Finans Merkezi’nin binaları Leed Gold sertifikasına koşuyor
2016 yılında bitirilmesi planlanan ve hepsi çevre dostu özelliklerle inşa edilmekte olan İstanbul Finans Merkezi’ndeki binalar, çevreci özelliklerini Leed Gold (altın) sertifikasıyla tescillemek üzere harekete geçti. Bu özel projelere Altensis danışmanlık veriyor
İstanbul'da 2016'da bitirilmesi hedeflenen Uluslararası Finans Merkezi projesinde hayata geçirilecek tüm inşaatlar çevre dostu olacak. İFM projesi için hazırlanan master plan ve mühendislik raporunda, bölgede inşaat yapacak yatırımcıların en az LEED Gümüş Sertifikası elde etmesi zorunlu hale getirildi.
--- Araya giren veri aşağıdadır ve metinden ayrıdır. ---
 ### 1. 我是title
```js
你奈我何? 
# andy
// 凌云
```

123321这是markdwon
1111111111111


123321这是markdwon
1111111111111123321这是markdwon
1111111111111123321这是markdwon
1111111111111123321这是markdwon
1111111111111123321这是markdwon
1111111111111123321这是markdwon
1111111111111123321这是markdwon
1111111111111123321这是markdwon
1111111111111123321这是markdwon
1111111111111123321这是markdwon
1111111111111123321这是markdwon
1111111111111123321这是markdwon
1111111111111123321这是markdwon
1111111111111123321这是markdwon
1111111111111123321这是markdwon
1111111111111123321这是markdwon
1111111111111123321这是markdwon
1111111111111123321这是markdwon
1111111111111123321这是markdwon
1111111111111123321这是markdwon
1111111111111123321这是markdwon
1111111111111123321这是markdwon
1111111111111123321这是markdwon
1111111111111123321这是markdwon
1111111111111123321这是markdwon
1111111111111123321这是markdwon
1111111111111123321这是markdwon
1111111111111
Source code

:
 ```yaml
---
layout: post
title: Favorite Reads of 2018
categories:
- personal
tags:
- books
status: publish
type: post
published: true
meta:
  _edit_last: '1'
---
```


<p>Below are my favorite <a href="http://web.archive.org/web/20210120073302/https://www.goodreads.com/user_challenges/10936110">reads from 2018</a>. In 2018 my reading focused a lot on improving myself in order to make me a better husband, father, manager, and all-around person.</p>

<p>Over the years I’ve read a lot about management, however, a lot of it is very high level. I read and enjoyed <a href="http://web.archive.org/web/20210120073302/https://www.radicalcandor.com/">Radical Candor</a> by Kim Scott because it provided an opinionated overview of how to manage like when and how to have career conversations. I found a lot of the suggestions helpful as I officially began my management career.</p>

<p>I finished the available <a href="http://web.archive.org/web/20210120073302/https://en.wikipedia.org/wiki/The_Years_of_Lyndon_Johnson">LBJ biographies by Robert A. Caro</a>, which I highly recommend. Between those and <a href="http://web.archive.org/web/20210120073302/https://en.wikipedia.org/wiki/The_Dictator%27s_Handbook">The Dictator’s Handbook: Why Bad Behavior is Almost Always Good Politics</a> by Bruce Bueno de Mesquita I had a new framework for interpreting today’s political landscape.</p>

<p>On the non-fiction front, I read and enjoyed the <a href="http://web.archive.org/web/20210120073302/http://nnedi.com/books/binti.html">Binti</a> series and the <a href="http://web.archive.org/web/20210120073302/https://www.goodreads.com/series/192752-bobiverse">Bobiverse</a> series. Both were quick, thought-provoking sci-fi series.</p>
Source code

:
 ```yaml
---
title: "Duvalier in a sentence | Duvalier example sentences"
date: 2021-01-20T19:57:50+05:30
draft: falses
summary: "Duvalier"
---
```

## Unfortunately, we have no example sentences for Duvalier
Ancak bölgedeki tüm projeler, Altensis firmasının danışmanlığında çıtayı yükselterek LEED Gold sertifikası almak üzere hazırlıklarını yapıyor. 2008 yılında kurulan ve sürdürülebilirlik yönetimi konusunda danışmanlık veren Altensis, İFM'deki tasarımı ve inşaatı devam eden tüm projelerde yeşil bina danışmanlığı yapıyor. Altensis Kurucu Ortağı Emre Ilıcalı “Projelerde mühendislik ve mimarlık firmaları ile birlikte yeşil bina ve tasarım sürecini yönetiyoruz. Halihazırda Ziraat Bankası, Halk GYO, Vakıfbank, Ağaoğlu ve TAO Gayrimenkul'e ait IFM projelerinedanışmanlık ve mühendislik hizmetleri veriyoruz. Bu projelerin her birinin ortalama maliyeti 350-400 milyon USD seviyesinde olduğu düşünülürse, Altensis olarak sadece İFM'de 2 milyar USD'lik proje portföyünün yeşil bina danışmanlığını ve LEED sertifika süreci yönetimini üstlenmiş bulunuyoruz” dedi.
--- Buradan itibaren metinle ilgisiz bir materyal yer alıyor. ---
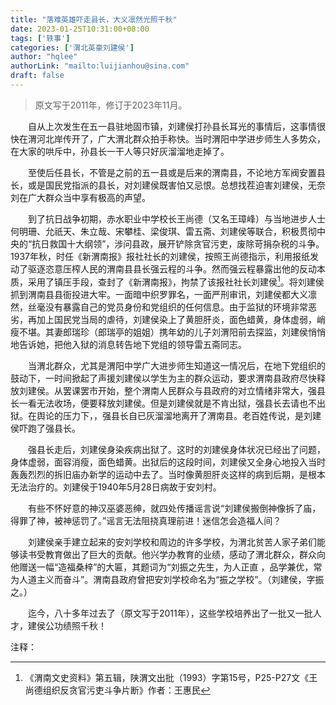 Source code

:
 ```yaml
---
title: "落难英雄吓走县长，大义凛然光照千秋"
date: 2023-01-25T10:31:00+08:00
tags: ['轶事']
categories: ['渭北英豪刘建侯']
author: "hqlee"
authorLink: "mailto:luijianhou@sina.com"
draft: false
---
```

>原文写于2011年，修订于2023年11月。

　　自从上次发生在五一县驻地固市镇，刘建侯打孙县长耳光的事情后，这事情很快在渭河北岸传开了，广大渭北群众拍手称快。当时渭阳中学进步师生人多势众，在大家的哄斥中，孙县长一干人等只好灰溜溜地走掉了。

　　至使后任县长，不管是之前的五一县或是后来的渭南县，不论地方军阀安置县长，或是国民党指派的县长，对刘建侯既害怕又忌恨。总想找茬迫害刘建侯，无奈刘在广大群众当中享有极高的声望。

　　到了抗日战争初期，赤水职业中学校长王尚德（又名王璋峰）与当地进步人士何明珊、允祇天、朱立哉、宋攀桂、梁俊琪、雷五斋、刘建侯等联合，积极贯彻中央的“抗日救国十大纲领”，涉问县政，展开铲除贪官污吏，废除苛捐杂税的斗争。1937年秋，时任《新渭南报》报社社长的刘建侯，按照王尚德指示，利用报纸发动了驱逐恣意压榨人民的渭南县县长强云程的斗争。然而强云程暴露出他的反动本质，采用了镇压手段，查封了《新渭南报》，拘禁了该报社社长刘建侯[^1]。将刘建侯抓到渭南县县衙投进大牢。一面暗中织罗罪名，一面严刑审讯，刘建侯都大义凛然，丝毫没有暴露自己的党员身份和党组织的任何信息。由于监狱的环境非常恶劣，再加上国民党当局的虐待，刘建侯染上了黄胆肝炎，面色蜡黄，身体虚弱，峭瘦不堪。其妻郎瑞珍（郎瑞亭的姐姐）携年幼的儿子刘渭阳前去探监，刘建侯悄悄地告诉她，把他入狱的消息转告地下党组的领导雷五斋同志。

　　当渭北群众，尤其是渭阳中学广大进步师生知道这一情况后，在地下党组织的鼓动下，一时间掀起了声援刘建侯以学生为主的群众运动，要求渭南县政府尽快释放刘建侯。从罢课罢市开始，整个渭南人民群众与县政府的对立情绪非常大，强县长一看无法收场，便要释放刘建侯。但是刘建侯就是不肯出狱，强县长去请也不出狱。在舆论的压力下，，强县长自已灰溜溜地离开了渭南县。老百姓传说，是刘建侯吓跑了强县长。

　　强县长走后，刘建侯身染疾病出狱了。这时的刘建侯身体状况已经出了问题，身体虚弱，面容消瘦，面色蜡黄。出狱后的这段时间，刘建侯又全身心地投入当时轰轰烈烈的拆旧庙办新学的运动中去了。当时像黄胆肝炎这样的病到后期，是根本无法治疗的。刘建侯于1940年5月28日病故于安刘村。

　　有些不怀好意的神汉巫婆恶绅，就四处传播谣言说“刘建侯搬倒神像拆了庙，得罪了神，被神惩罚了。”谣言无法阻挠真理前进！迷信怎会造福人间？

　　刘建侯亲手建立起来的安刘学校和周边的许多学校，为渭北贫苦人家子弟们能够读书受教育做出了巨大的贡献。他兴学办教育的业绩，感动了渭北群众，群众向他赠送一幅“造福桑梓”的大匾，其题词为“刘振之先生，为人正直 ，品学兼优，常为人道主义而奋斗”。渭南县政府曾把安刘学校命名为“振之学校”。（刘建侯，字振之。）

　　迄今，八十多年过去了（原文写于2011年），这些学校培养出了一批又一批人才，建侯公功绩照千秋！

注释：

[^1]: 《渭南文史资料》第五辑，陕渭文出批（1993）字第15号，P25-P27文《王尚德组织反贪官污吏斗争片断》作者：王惠民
Master planlanlarında belirtilen en az %1'lik yenilenebilir enerji hedefine istinaden İstanbul Finans Merkezi projesi tamamlandığında yaklaşık olarak toplam 2.000 kW kurulu gücünde yenilenebilir enerji kapasitesine sahip olacak. Bu anlamda, yenilenebilir enerjiyi ve enerji verimliliğini önceliklendiren şekilde tasarlanan İstanbul Finans Merkezi projesi sonuçlandığında en az % 30 oranında enerji ve su verimliliği sağlayacak. Ilıcalı; merkezin inşaatı süresince yenilenebilir enerji kaynaklarının kullanımı, gri su ve yağmur sularının toplanarak yeniden değerlendirilmesi, yeşil alanların arttırılması, yerel ve adapte olmuş az su tüketen bitki seçimleri, geçirgen sert zemin kaplamaları kullanılması, inşaat kirliliğinin önlenmesi için gerekli önlemlerin alınması, atıkların geri kazanımı, sürdürülebilir malzeme kullanımı, uluslararası standartlara uygun havalandırma sistemlerinin tesisi, günışığından faydalanmagibi kaynak verimliliği ve insan sağlığına yönelik çevre dostu stratejilerin kullanılacağını belirtti.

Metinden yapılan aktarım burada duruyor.